┌─ Information

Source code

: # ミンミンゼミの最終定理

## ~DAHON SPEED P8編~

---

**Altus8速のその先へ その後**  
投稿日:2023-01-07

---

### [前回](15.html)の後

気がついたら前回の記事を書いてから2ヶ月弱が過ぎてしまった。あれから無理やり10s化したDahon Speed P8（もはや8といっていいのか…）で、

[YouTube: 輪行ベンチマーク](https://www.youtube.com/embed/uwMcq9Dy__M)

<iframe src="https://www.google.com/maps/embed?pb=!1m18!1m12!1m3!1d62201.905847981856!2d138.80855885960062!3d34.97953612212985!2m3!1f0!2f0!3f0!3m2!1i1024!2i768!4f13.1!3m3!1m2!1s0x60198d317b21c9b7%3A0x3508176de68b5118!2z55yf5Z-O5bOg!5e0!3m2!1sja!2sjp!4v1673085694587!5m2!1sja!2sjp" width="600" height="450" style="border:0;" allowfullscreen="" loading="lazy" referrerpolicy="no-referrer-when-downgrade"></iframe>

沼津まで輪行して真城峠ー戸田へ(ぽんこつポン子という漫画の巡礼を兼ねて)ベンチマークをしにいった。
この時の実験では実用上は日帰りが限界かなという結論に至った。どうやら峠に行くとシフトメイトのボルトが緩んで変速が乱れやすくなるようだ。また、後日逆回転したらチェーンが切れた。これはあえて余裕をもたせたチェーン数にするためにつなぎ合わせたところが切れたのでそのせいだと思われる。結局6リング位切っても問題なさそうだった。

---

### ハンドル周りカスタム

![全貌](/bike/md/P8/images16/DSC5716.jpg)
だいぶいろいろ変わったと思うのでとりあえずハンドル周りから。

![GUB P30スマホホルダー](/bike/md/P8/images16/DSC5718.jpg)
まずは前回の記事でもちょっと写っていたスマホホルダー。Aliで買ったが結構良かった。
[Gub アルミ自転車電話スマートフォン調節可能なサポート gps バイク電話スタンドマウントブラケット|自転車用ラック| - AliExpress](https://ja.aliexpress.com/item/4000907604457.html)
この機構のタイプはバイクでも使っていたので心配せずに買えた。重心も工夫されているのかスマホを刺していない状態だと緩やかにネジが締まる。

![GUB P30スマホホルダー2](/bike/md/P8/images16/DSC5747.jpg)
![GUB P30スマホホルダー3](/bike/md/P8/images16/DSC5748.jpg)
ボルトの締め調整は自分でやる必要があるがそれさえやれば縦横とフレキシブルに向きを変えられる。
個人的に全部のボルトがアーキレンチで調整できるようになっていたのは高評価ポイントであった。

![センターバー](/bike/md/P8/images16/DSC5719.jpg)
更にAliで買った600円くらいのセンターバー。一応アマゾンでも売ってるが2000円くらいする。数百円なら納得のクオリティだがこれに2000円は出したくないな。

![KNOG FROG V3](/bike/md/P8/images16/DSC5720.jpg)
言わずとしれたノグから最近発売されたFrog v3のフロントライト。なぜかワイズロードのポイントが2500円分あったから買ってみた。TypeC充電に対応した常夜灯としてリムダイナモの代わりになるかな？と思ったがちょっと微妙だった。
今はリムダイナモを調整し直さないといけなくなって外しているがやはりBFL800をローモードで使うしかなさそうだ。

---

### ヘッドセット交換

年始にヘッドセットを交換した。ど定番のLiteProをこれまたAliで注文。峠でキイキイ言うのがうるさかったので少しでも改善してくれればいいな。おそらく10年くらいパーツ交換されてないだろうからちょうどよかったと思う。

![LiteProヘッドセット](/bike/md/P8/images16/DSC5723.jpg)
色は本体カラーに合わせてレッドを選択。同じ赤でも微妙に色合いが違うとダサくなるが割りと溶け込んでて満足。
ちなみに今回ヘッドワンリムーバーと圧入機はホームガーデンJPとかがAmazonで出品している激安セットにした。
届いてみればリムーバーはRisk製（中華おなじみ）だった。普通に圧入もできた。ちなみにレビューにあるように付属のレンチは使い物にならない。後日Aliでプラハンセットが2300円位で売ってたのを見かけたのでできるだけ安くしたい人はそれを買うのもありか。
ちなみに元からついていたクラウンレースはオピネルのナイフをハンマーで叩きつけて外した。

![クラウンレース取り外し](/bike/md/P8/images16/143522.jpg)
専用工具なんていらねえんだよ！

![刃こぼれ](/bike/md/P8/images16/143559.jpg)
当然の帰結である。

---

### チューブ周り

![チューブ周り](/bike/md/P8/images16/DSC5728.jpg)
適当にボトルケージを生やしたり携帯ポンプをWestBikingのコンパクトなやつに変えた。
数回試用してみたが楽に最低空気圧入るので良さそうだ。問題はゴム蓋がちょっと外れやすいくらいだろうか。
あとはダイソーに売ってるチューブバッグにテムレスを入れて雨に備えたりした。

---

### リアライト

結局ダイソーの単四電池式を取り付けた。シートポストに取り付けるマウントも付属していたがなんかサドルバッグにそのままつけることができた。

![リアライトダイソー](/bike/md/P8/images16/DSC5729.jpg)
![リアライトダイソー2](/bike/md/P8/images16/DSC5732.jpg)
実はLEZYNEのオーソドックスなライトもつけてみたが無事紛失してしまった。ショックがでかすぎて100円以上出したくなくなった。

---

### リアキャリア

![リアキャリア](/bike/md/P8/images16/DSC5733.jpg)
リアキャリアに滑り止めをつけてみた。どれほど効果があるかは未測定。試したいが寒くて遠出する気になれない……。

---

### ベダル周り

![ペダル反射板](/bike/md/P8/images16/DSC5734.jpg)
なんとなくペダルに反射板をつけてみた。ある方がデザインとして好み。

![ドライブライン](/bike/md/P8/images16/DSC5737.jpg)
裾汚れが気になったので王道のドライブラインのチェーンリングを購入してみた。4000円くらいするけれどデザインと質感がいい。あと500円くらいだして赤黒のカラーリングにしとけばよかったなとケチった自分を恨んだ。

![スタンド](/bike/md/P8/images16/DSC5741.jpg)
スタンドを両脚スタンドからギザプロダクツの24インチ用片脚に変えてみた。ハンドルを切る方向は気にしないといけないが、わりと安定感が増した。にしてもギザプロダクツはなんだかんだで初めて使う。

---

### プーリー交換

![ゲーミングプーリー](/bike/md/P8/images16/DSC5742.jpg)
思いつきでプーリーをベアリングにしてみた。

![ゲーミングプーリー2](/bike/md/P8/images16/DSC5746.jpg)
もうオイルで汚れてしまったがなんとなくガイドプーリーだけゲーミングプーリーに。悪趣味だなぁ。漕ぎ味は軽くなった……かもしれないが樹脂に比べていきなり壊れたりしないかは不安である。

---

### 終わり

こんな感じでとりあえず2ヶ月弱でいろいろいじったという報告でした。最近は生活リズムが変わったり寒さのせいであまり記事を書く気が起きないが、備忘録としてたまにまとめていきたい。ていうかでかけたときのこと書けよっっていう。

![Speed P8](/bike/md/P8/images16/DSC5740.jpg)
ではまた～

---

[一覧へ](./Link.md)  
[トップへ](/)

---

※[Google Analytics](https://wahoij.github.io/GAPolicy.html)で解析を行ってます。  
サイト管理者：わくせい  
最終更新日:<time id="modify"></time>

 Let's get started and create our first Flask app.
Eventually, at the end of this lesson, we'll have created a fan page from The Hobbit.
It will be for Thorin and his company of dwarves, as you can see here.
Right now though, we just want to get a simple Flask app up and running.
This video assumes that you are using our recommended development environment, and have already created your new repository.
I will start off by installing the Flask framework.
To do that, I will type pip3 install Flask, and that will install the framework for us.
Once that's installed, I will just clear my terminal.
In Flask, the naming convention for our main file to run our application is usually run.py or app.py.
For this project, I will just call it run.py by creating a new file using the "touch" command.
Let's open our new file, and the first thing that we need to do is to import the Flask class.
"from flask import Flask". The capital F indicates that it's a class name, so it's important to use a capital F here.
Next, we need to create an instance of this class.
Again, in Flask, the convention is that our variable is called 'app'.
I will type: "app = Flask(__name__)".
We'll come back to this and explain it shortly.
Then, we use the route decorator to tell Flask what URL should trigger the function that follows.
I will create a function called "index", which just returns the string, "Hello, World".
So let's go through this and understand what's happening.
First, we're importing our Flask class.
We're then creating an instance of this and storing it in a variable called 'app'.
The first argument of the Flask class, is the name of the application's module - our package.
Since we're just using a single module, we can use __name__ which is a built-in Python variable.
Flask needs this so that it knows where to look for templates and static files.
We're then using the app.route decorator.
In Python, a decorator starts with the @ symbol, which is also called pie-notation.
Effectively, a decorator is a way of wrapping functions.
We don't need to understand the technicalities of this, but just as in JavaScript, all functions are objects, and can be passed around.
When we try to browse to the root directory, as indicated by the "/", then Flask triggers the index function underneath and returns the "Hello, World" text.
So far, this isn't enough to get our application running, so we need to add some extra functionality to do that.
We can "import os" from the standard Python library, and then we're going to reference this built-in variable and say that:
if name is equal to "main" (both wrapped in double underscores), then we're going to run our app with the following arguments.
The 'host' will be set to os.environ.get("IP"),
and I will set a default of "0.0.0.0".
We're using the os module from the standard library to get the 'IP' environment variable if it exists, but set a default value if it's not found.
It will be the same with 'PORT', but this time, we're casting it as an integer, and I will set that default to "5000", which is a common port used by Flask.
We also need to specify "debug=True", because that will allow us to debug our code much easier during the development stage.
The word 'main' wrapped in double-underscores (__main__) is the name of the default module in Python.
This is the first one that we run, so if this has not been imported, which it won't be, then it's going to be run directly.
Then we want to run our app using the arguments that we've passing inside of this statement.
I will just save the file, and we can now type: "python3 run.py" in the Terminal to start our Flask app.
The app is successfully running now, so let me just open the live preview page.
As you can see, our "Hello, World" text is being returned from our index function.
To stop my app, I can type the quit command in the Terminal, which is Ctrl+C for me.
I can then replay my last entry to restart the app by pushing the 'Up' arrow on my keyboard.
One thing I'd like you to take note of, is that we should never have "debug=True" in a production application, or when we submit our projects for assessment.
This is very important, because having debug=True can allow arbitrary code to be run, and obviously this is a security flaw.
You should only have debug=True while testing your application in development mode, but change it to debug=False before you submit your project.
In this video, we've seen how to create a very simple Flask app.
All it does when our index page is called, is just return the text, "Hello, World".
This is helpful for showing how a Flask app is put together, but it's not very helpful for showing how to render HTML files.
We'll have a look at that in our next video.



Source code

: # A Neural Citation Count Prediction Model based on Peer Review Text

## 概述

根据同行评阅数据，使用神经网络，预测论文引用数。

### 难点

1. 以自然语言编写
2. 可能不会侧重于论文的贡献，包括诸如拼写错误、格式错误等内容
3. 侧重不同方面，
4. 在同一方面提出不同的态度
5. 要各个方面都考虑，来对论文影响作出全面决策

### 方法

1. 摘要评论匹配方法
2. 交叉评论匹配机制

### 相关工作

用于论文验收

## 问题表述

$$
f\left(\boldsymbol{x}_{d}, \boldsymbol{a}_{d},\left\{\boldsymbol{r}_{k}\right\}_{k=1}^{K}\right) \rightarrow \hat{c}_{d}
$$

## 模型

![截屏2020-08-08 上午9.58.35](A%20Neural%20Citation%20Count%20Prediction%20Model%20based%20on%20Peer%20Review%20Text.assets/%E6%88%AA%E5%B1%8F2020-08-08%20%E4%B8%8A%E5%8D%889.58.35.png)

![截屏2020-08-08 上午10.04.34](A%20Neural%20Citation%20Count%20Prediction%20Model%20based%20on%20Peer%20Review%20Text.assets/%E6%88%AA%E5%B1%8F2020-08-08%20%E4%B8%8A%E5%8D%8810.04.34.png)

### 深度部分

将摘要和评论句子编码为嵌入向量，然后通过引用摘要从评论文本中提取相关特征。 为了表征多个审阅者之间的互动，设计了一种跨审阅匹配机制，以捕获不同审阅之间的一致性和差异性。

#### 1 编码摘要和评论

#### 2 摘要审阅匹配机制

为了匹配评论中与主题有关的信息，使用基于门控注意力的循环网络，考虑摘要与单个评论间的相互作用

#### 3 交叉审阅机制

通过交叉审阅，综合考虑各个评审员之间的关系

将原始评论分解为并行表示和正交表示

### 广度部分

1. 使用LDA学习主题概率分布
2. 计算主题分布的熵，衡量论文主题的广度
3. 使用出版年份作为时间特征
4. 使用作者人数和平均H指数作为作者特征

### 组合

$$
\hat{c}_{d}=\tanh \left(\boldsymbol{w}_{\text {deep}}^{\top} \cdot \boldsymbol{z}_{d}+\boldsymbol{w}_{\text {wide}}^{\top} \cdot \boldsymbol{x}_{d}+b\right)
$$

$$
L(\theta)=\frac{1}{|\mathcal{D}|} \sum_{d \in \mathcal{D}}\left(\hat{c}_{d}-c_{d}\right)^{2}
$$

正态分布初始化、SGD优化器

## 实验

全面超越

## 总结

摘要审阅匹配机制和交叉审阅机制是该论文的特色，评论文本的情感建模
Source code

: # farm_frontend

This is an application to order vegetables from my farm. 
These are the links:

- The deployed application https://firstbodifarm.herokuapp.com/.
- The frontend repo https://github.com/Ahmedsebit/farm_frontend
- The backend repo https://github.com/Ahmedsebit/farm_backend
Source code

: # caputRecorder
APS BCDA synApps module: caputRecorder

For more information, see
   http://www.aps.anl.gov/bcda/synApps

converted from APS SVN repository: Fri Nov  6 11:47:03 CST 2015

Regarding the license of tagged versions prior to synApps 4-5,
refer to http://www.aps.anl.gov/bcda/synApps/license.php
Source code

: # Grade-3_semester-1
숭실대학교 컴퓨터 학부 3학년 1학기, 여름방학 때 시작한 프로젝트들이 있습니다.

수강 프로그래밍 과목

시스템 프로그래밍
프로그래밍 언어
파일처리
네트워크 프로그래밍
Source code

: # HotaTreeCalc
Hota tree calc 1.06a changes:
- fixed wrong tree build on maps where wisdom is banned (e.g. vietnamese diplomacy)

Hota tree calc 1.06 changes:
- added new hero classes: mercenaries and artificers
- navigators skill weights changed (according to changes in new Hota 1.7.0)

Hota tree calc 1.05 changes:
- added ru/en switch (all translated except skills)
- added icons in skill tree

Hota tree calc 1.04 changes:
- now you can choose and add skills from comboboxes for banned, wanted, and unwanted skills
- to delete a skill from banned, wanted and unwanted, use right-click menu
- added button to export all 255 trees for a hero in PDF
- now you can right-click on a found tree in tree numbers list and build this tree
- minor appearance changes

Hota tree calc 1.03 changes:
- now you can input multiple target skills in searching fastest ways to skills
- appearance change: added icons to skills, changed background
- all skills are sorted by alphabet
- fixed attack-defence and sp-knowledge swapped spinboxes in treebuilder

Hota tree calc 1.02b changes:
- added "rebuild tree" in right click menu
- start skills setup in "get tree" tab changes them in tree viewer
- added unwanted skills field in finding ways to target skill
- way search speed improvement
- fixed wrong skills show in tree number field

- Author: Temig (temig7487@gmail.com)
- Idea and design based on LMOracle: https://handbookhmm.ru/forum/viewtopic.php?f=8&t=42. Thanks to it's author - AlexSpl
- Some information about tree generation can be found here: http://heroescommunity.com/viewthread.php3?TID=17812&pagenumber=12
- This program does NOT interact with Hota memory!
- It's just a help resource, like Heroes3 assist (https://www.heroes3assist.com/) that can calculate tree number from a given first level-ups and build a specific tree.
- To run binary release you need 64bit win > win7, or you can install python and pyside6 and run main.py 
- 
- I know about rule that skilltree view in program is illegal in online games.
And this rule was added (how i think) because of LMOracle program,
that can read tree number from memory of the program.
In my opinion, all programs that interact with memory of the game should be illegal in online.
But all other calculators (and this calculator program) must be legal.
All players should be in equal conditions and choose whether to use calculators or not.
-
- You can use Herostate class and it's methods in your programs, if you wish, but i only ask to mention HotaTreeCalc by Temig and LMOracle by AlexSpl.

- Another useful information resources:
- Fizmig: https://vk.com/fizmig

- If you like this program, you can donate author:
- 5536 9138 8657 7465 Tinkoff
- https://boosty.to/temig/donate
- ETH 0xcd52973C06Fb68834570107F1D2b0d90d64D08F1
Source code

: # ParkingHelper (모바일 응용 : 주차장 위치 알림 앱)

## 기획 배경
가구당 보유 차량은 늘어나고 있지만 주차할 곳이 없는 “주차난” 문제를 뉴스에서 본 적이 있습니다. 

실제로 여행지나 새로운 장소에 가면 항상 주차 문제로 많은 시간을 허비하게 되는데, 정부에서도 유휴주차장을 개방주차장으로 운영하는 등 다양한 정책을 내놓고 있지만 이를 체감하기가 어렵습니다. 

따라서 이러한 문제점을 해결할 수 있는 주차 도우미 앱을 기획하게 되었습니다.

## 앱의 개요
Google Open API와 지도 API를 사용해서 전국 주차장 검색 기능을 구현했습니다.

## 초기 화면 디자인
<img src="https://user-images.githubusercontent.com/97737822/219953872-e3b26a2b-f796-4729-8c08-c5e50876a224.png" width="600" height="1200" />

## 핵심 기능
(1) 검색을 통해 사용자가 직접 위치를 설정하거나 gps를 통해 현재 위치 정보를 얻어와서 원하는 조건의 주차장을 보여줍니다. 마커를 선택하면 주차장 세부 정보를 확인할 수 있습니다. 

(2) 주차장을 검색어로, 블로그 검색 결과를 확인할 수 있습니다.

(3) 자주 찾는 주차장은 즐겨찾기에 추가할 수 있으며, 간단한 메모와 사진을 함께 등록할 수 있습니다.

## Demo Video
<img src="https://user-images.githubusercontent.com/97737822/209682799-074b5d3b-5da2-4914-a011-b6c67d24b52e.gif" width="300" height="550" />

└─

_About this task_.
Give only the number of lines in the material above where the string "AlexSpl" appears.

_Result of the task_.
2